Why is inequality rising? The main narratives connect higher within-country inequality to institutional and governance weaknesses, especially in the US and Europe. These have allowed policy and regulatory capture by an entrepreneurial elite, resulting in a greater share of GDP accruing to the owners of capital.
In recent years, though, technological innovation has been receiving increased attention as another possible cause. In particular, information and communication technology (ICT) advances — such as in robotics, automated processes, machine learning, the Internet of Things (IoT), “big data”, and artificial intelligence — are being blamed for making workers (primarily those with mid-level skills in medium-wage jobs) redundant.
It has been argued that the world is at the start of a “New Industrial Revolution” (e.g., by Peter Marsh in his book The New Industrial Revolution). However, whereas the First Industrial Revolution created thousands of jobs in manufacturing, the new Industrial Revolution (see also “Industry 4.0” or the WEF’s “Fourth Industrial Revolution”) may see humans largely replaced by robots. A much quoted example is of Rethink Robotics who has produced a robot named Baxter, which it claims can replace all humans in routine manufacturing tasks, such as “material handling, line loading and unloading, product inspection, light assembly, sorting, and packaging”.

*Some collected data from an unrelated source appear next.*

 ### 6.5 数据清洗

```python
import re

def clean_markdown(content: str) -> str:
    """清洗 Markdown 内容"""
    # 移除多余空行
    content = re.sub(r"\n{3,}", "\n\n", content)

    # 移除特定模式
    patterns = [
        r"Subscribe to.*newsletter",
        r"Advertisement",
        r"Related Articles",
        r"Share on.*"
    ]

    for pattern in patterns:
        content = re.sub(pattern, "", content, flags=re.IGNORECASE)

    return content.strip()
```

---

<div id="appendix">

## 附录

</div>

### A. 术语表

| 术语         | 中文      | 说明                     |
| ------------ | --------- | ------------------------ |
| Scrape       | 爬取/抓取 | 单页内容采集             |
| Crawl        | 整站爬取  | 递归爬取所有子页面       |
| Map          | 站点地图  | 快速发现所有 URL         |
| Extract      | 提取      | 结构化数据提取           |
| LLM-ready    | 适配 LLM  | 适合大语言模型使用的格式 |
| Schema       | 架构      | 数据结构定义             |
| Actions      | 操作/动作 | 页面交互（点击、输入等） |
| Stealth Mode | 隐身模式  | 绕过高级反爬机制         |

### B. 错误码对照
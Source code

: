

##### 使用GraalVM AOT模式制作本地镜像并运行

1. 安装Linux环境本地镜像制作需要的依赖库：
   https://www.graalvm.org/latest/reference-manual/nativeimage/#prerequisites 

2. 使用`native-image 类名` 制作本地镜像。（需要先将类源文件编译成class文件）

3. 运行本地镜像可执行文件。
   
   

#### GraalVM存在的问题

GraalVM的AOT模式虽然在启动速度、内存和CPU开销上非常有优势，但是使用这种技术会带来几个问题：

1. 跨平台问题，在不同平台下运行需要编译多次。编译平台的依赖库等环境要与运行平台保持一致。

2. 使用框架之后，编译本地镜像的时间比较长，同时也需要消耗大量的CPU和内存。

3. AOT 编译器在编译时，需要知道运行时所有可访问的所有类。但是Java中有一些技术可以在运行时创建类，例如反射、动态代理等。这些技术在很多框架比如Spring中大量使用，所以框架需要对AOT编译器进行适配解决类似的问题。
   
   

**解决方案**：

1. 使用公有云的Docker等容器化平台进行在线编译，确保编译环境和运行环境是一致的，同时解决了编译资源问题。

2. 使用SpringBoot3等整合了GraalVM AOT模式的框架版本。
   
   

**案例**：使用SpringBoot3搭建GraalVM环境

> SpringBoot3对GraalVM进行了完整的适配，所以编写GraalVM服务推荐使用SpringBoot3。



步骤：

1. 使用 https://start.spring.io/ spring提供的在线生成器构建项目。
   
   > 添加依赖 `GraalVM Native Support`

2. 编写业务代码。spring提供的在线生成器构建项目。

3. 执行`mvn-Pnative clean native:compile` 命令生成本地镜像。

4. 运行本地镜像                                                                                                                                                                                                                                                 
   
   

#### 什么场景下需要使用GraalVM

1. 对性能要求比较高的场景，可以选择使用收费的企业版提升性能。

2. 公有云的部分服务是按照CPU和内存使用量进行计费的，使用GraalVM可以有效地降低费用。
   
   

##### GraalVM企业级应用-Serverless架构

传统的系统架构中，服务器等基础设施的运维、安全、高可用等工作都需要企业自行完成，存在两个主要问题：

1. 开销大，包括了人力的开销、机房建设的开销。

Robots are becoming “smarter” over time. Many new models have the ability to learn, and advances in artificial intelligence will only accelerate the value of these robots. As a result, robots are increasingly preferred over humans, especially for routine, difficult/dangerous, or menial types of jobs Indeed, robots are better at work that are “dull, dangerous and dirty”. The “hourly wage” of a robot such as Baxter has been reported to be around US$4.32 per hour, less than the average hourly wage of US$23.32 paid to humans in US manufacturing. Robots already perform about 80% of the world’s automobile manufacturing.
With autonomous (self-driving) cars likely to be a regular feature on roads within the next decade, the huge transport industry, including taxi and truck companies, will need fewer human drivers. Transport services giant Uber, for example, has ordered 100,000 autonomous cars from Mercedes-Benz.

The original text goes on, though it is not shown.